Revisionsverhandlung gegen Friedensaktivistin in Heidelberg
Mehr als dreißig interessierte Zuhörerrinnen füllten am Dienstag den Sitzungssaal 8 des Heidelberger Amtsgerichtes um einer Revisionsverhandlung gegen eine Friedensaktivistin aus einem Ort im Odenwald beizuwohnen. Iris L. hatte einen Strafbefehl wegen „Widerstand gegen Vollstreckungsbeamte und vorsätzlicher Körperverletzung“ in Höhe von 1.400 Euro erhalten. Dem wollte sich die Kriegsgegnerin und ihr Anwalt nicht fügen.
Die Verhandlung unter dem Richter am Amtsgericht Will wurde dann auch ein Tribunal über die Frechheit und Arroganz US-amerikanischer Besatzermentalität. Die Prozessbeobachter konnten unter anderem erfahren, dass US-Agenten deutsche Bürger, die sich gegen Angriffskriege wenden, filmen, fotografieren, beschatten und bis vor die eigene Wohnung verfolgen. Die gemachten Fotos werden dann in Form von Steckbriefen in Einrichtungen der US-Army ausgehängt. Um Kriegsgegner zu desavouieren wurden auch nicht verschlossene Briefe von der US-Army im heimischen Rathaus abgegeben, welche dann durch die Gemeinde zugestellt werden sollen. Was übrigens, wie der staunende Chronist hören konnte, im vorauseilenden Gehorsam von deutschen Amtmännern anstandslos ausgeführt wird.

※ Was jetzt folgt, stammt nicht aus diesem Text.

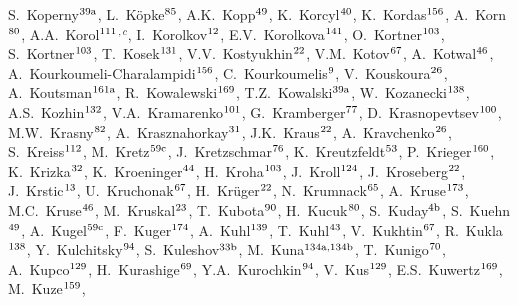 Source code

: \begin{flushleft}
S.~Koperny$^\textrm{\scriptsize 39a}$,
L.~K\"opke$^\textrm{\scriptsize 85}$,
A.K.~Kopp$^\textrm{\scriptsize 49}$,
K.~Korcyl$^\textrm{\scriptsize 40}$,
K.~Kordas$^\textrm{\scriptsize 156}$,
A.~Korn$^\textrm{\scriptsize 80}$,
A.A.~Korol$^\textrm{\scriptsize 111}$$^{,c}$,
I.~Korolkov$^\textrm{\scriptsize 12}$,
E.V.~Korolkova$^\textrm{\scriptsize 141}$,
O.~Kortner$^\textrm{\scriptsize 103}$,
S.~Kortner$^\textrm{\scriptsize 103}$,
T.~Kosek$^\textrm{\scriptsize 131}$,
V.V.~Kostyukhin$^\textrm{\scriptsize 22}$,
V.M.~Kotov$^\textrm{\scriptsize 67}$,
A.~Kotwal$^\textrm{\scriptsize 46}$,
A.~Kourkoumeli-Charalampidi$^\textrm{\scriptsize 156}$,
C.~Kourkoumelis$^\textrm{\scriptsize 9}$,
V.~Kouskoura$^\textrm{\scriptsize 26}$,
A.~Koutsman$^\textrm{\scriptsize 161a}$,
R.~Kowalewski$^\textrm{\scriptsize 169}$,
T.Z.~Kowalski$^\textrm{\scriptsize 39a}$,
W.~Kozanecki$^\textrm{\scriptsize 138}$,
A.S.~Kozhin$^\textrm{\scriptsize 132}$,
V.A.~Kramarenko$^\textrm{\scriptsize 101}$,
G.~Kramberger$^\textrm{\scriptsize 77}$,
D.~Krasnopevtsev$^\textrm{\scriptsize 100}$,
M.W.~Krasny$^\textrm{\scriptsize 82}$,
A.~Krasznahorkay$^\textrm{\scriptsize 31}$,
J.K.~Kraus$^\textrm{\scriptsize 22}$,
A.~Kravchenko$^\textrm{\scriptsize 26}$,
S.~Kreiss$^\textrm{\scriptsize 112}$,
M.~Kretz$^\textrm{\scriptsize 59c}$,
J.~Kretzschmar$^\textrm{\scriptsize 76}$,
K.~Kreutzfeldt$^\textrm{\scriptsize 53}$,
P.~Krieger$^\textrm{\scriptsize 160}$,
K.~Krizka$^\textrm{\scriptsize 32}$,
K.~Kroeninger$^\textrm{\scriptsize 44}$,
H.~Kroha$^\textrm{\scriptsize 103}$,
J.~Kroll$^\textrm{\scriptsize 124}$,
J.~Kroseberg$^\textrm{\scriptsize 22}$,
J.~Krstic$^\textrm{\scriptsize 13}$,
U.~Kruchonak$^\textrm{\scriptsize 67}$,
H.~Kr\"uger$^\textrm{\scriptsize 22}$,
N.~Krumnack$^\textrm{\scriptsize 65}$,
A.~Kruse$^\textrm{\scriptsize 173}$,
M.C.~Kruse$^\textrm{\scriptsize 46}$,
M.~Kruskal$^\textrm{\scriptsize 23}$,
T.~Kubota$^\textrm{\scriptsize 90}$,
H.~Kucuk$^\textrm{\scriptsize 80}$,
S.~Kuday$^\textrm{\scriptsize 4b}$,
S.~Kuehn$^\textrm{\scriptsize 49}$,
A.~Kugel$^\textrm{\scriptsize 59c}$,
F.~Kuger$^\textrm{\scriptsize 174}$,
A.~Kuhl$^\textrm{\scriptsize 139}$,
T.~Kuhl$^\textrm{\scriptsize 43}$,
V.~Kukhtin$^\textrm{\scriptsize 67}$,
R.~Kukla$^\textrm{\scriptsize 138}$,
Y.~Kulchitsky$^\textrm{\scriptsize 94}$,
S.~Kuleshov$^\textrm{\scriptsize 33b}$,
M.~Kuna$^\textrm{\scriptsize 134a,134b}$,
T.~Kunigo$^\textrm{\scriptsize 70}$,
A.~Kupco$^\textrm{\scriptsize 129}$,
H.~Kurashige$^\textrm{\scriptsize 69}$,
Y.A.~Kurochkin$^\textrm{\scriptsize 94}$,
V.~Kus$^\textrm{\scriptsize 129}$,
E.S.~Kuwertz$^\textrm{\scriptsize 169}$,
M.~Kuze$^\textrm{\scriptsize 159}$,
$$
\end{flushleft}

Der vermeintliche „Widerstand“ und die „Körperverletzung“ stellte sich dann im Laufe der zweistündigen Verhandlung als konstruierter Straftatbestand und brutalen Einschüchterungsversuch von Kriegsgegnern durch die US-Army dar.
Geschehen ist laut den Einlassungen der sieben Zeugen tatsächlich folgendes: Iris L. war auf öffentlichen Straßen mit dem Fahrrad auf dem Heimweg. Die aktive Kriegsgegnerin kam von der ahnwache gegen den Irakkrieg vor dem Heidelberger US-Hauptquartier. Sie wurde in der Rohrbacher Straße an einer Straßenbahnhaltestelle ohne ersichtlichen Grund von einem Fahrzeug der US-Militärpolizei verfolgt, überholt, an eine Hauswand gedrängt und vom Fahrrad gezerrt. Die Arme wurden ihr auf den Rücken gedreht und mit Kabelbindern aus Plastik gefesselt.
Die Festnahme erfolgte offensichtlich ohne Begründung und somit willkürlich. Der vom Gericht als Zeuge geladene US Feldwebel Christopher Edwin Armentrout begründete dies, unter dem vom Richter gerügten Gelächter des Publikums damit, das die zierliche Iris L. „sich am Bicycle festgehalten und mit ihm gekämpft habe“. Auch habe Iris L. versucht „amerikanisches Territorium“ zu betreten. Starke Entrüstung äußerte sich im Saal als der er suggerieren wollte, die Friedensaktivistin habe dabei auch noch „nach seiner Dienstwaffe greifen“ wollen.
Im Gegensatz dazu schilderten die hinzugekommenen deutschen Polizeibeamten Iris L. als „ruhig und nicht aggressiv“, sie habe keinen Widerstand geleistet, sich ausgewiesen und kooperativ verhalten. Ein Grund zur Festnahme sei nicht feststellbar gewesen. Das veranlasste die zusätzlich gerufenen Beamten des Bundesgrenzschutzes die sofortige Freilassung der jungen Frau zu verfügen. Die Plastikfessel, so ein BGS-Beamter, war „extrem fest gezogen“, hatten das Handgelenk der Iris L. „stark eingeschnitten und das Blut abgedrückt“.
Auch von der angeblichen Körperverletzung hatte niemand etwas bemerkt noch gesehen. Die US-Militärpolizistin Melanie T. hatte behauptet, beim Aufschneiden der Handfessel von der Festgenommenen getreten worden zu sein, konnte sich aber (trotz der angeklagten „vorsätzlichen Körperverletzung“) nicht erinnern ob ihr rechtes oder linkes Bein getroffen wurde. Aus dem „blauen Fleck“ wurde dann im Laufe der Aussage eine „Rötung oder so was ähnliches“. Der diesbezügliche schriftliche Bericht der US-Army sprach von einer „Verletzung“ am Bein. Verfasserin des dem Gericht vorgelegten schriftlichen Berichtes war eine Miss Tompson, die auf Nachfrage des Rechtsanwaltes von Iris L., der US-Zeugin Melanie T. unbekannt war: „Kenne ich nicht“. Das Verfahren gegen Iris L. wurde eingestellt.